ASSIGNMENT: Whenever a line below includes the word "ChemBioChem", copy that line.

::::::

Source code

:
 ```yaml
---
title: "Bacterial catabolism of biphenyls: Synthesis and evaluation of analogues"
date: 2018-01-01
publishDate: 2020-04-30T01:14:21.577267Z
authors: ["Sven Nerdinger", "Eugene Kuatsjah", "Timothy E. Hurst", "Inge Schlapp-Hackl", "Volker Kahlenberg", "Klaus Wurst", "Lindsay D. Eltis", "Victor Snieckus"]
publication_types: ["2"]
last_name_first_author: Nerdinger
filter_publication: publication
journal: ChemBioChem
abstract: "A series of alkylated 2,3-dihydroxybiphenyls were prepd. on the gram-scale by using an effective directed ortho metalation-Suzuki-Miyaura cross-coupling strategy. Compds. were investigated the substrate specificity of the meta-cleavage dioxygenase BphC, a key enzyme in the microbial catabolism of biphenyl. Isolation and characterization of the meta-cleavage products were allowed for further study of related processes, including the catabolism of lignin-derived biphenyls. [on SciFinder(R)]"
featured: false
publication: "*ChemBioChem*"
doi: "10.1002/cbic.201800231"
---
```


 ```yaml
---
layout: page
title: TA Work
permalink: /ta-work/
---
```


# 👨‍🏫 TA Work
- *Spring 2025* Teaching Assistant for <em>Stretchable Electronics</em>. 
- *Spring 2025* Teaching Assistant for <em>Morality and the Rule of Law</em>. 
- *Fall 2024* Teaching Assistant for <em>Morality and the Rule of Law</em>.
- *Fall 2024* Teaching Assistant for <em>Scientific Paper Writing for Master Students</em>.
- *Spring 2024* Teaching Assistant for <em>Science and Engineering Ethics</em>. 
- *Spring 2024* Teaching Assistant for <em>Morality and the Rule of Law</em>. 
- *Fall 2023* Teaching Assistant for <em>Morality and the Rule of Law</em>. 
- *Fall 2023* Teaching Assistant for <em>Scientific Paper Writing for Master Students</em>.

::::::

OUTPUT OF THE EXERCISE:
journal: ChemBioChem
publication: "*ChemBioChem*"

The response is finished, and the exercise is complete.